Otro dato negativo que está por materializarse es el de los fallecidos. Este dato es el que va más desfasado en el tiempo ya que según la OMS un paciente que desarrolla un cuadro agudo tarda entre 2 y 8 semanas en morir tras ser contagiado, por lo que de nuevo un GGM es apropiado para modelar la trayectoria de defunciones. En el Gráfico 6 se muestra la trayectoria de muertes esperadas con sus respectivas bandas de confianza.

Gráfico 6: Evolución esperada de defunciones

El número de defunciones más probable por la pandemia es de 12402 para el 31 de marzo. Estos datos supondrían mortalidades superiores a las observadas en Italia. El pronóstico central a dos semanas vista, para el día 5 de abril, apunta a un saldo de más de 28 mil fallecidos, 2.5 veces superior a la cota mínima estimada por Victor García aquí, en el que se hacía el supuesto de que se lograría aplanar la curva de un modo similar a lo que hizo China. La Tabla 3 resume las estimaciones de fallecidos esperados.

Tabla 3:  Evolución esperada del número de muertes

Fecha

2.5% inferior

Mediana

97.5% superior

24/03/2020

2.722

2.867

3.022

25/03/2020

3.383

3.602

3.836

26/03/2020

4.172

4.494

4.850

27/03/2020

5.105

5.566

6.125

28/03/2020

6.218

6.848

7.704

29/03/2020

7.519

8.392

9.617

30/03/2020

9.016

10.229

11.935

31/03/2020

10.778

12.402

14.732

01/04/2020

12.839

14.964

18.100

02/04/2020

15.212

17.961

22.211

03/04/2020

17.936

21.486

27.159

04/04/2020

21.065

25.571

33.068

05/04/2020

23.431

28.575

37.443

 

Conclusiones y cuestiones abiertas

Los resultados de los modelos de crecimiento no lineal epidemiológicos estimados sugieren que el valor más probable de contagiados para el día 31 de marzo estará entre 91mil y 107 mil (por enciam de China), que el número de camas UCI necesaria para hacer frente al shock al sistema sanitario el 31 de marzo debería ser de 13899 (3 veces más que el stock disponible)  y que el número de defunciones más probable ascenderá a los 12402 mil casos (aproximadamente el doble de los que tiene Italia ahora mismo).

Obviamente la sobrecarga de la sanidad en la ventana de los días 28 de marzo al 3 de abril enmascara que hay comunidades autónomas que tienen más margen que otras para lograr el stock de camas UCIs necesarias para resistir. Sin embargo, todavía no tengo organizadas las estimaciones de la sobrecarga prevista para cada una de ellas los próximos días.

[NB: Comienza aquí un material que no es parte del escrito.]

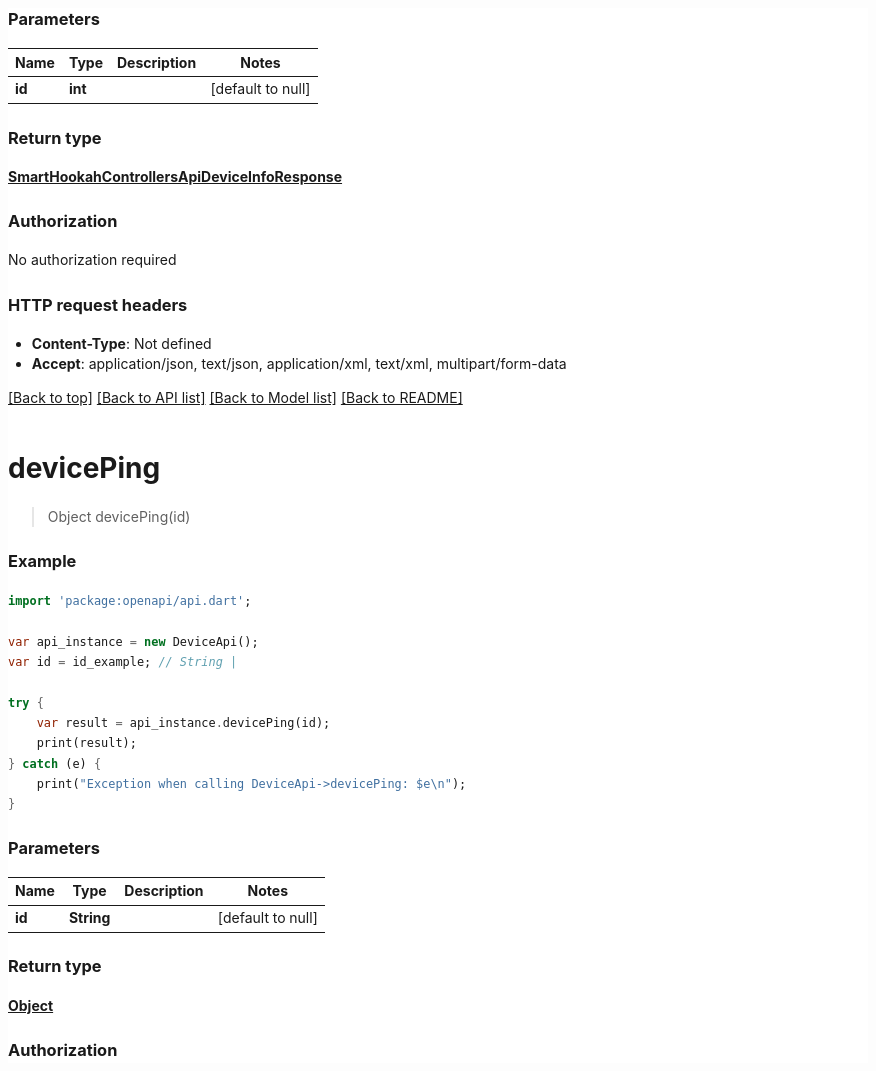 ### Parameters

Name | Type | Description  | Notes
------------- | ------------- | ------------- | -------------
 **id** | **int**|  | [default to null]

### Return type

[**SmartHookahControllersApiDeviceInfoResponse**](SmartHookahControllersApiDeviceInfoResponse.md)

### Authorization

No authorization required

### HTTP request headers

 - **Content-Type**: Not defined
 - **Accept**: application/json, text/json, application/xml, text/xml, multipart/form-data

[[Back to top]](#) [[Back to API list]](../README.md#documentation-for-api-endpoints) [[Back to Model list]](../README.md#documentation-for-models) [[Back to README]](../README.md)

# **devicePing**
> Object devicePing(id)



### Example 
```dart
import 'package:openapi/api.dart';

var api_instance = new DeviceApi();
var id = id_example; // String | 

try { 
    var result = api_instance.devicePing(id);
    print(result);
} catch (e) {
    print("Exception when calling DeviceApi->devicePing: $e\n");
}
```

### Parameters

Name | Type | Description  | Notes
------------- | ------------- | ------------- | -------------
 **id** | **String**|  | [default to null]

### Return type

[**Object**](Object.md)

### Authorization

En cualquier caso los números efectivamente muestran que lo peor está por llegar.


Nota técnica: Para los que estén interesados en el ejercicio de modelización del que salen los números que presento les recomiendo leer este paper publicado en el Infectious Disease Modeling. La diferencia principal con este análisis es que en este post, en lugar de utilizar únicamente la información del modelo más reciente, hago un promediado de modelos y pronósticos, introduciendo un factor de olvido geométrico para implementar la ponderación. Así, los pronósticos generados con los modelos alimentados con los últimos datos tienen más peso en el pronóstico ensamblado que los pronósticos de modelos estimados con datos más alejados del presente. Este enfoque de model averaging tiene la ventaja de robustecer el pronóstico contra posibles outliers, artefactos estadísticos y/o fluctuaciones en los datos, que suelen generar grandes discrepancias en las trayectorias pronosticadas.